Czytamy.
Dziwne, że dla mnie odpoczynek to chodzenie z dnia na dzień coraz później spać i wstawanie również później z każdym dniem.
Miało być monotonnie, wszyscy narzekają i marudzą, że nudno, a ja się już albo przyzwyczaiłam albo naprawdę mi to nie przeszkadza.
Z każdym dniem przychodzą mi do głowy coraz głupsze pomysły.
I co najgorsze - jak przestanę się ogarniać to naprawdę dojdą do skutku.
Cóż, podobno raz się żyje.
Wiem.
Obiecałam.
Obiecałam, że nigdy więcej nie powiem słowa "żałuję".
Obiecałam Ci to. Teraz jedyne co mogę powiedzieć to - przepraszam.
Miało nie być "chyba", "może", "raczej". Miałam mówić o czymś tylko wtedy, kiedy będę tego pewna.
Teraz chyba musiałabym zamilknąć.
Denerwuje mnie to.

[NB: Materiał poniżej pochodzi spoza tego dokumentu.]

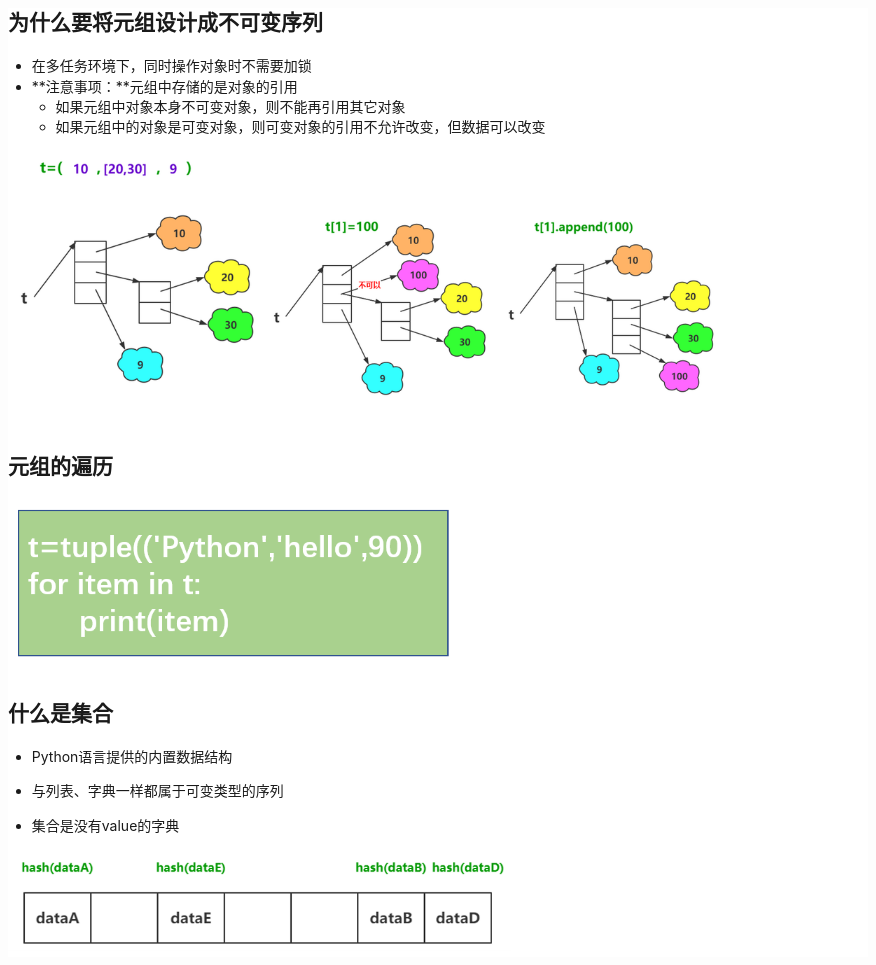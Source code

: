 ## **为什么要将元组设计成不可变序列**

- 在多任务环境下，同时操作对象时不需要加锁
- **注意事项：**元组中存储的是对象的引用
  - 如果元组中对象本身不可变对象，则不能再引用其它对象
  - 如果元组中的对象是可变对象，则可变对象的引用不允许改变，但数据可以改变

<img src="..\.gitbook\assets\1\61.png" style="zoom:70%;" />

## **元组的遍历**

<img src="..\.gitbook\assets\1\62.png" style="zoom:70%;" />

## **什么是集合**

- Python语言提供的内置数据结构

- 与列表、字典一样都属于可变类型的序列

- 集合是没有value的字典

<img src="..\.gitbook\assets\1\63.png" style="zoom:70%;" />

Irytuje, nurtuje, przeszkadza, wkurza.
Za bardzo przyzwyczaiłam się do tego, że było świetnie, cudownie i wspaniale.
Jak i również do tego, że wszystko z łatwością dało się naprawić/poprawić.
Bo pierwszy raz mogę powiedzieć: nie dam rady tak dalej.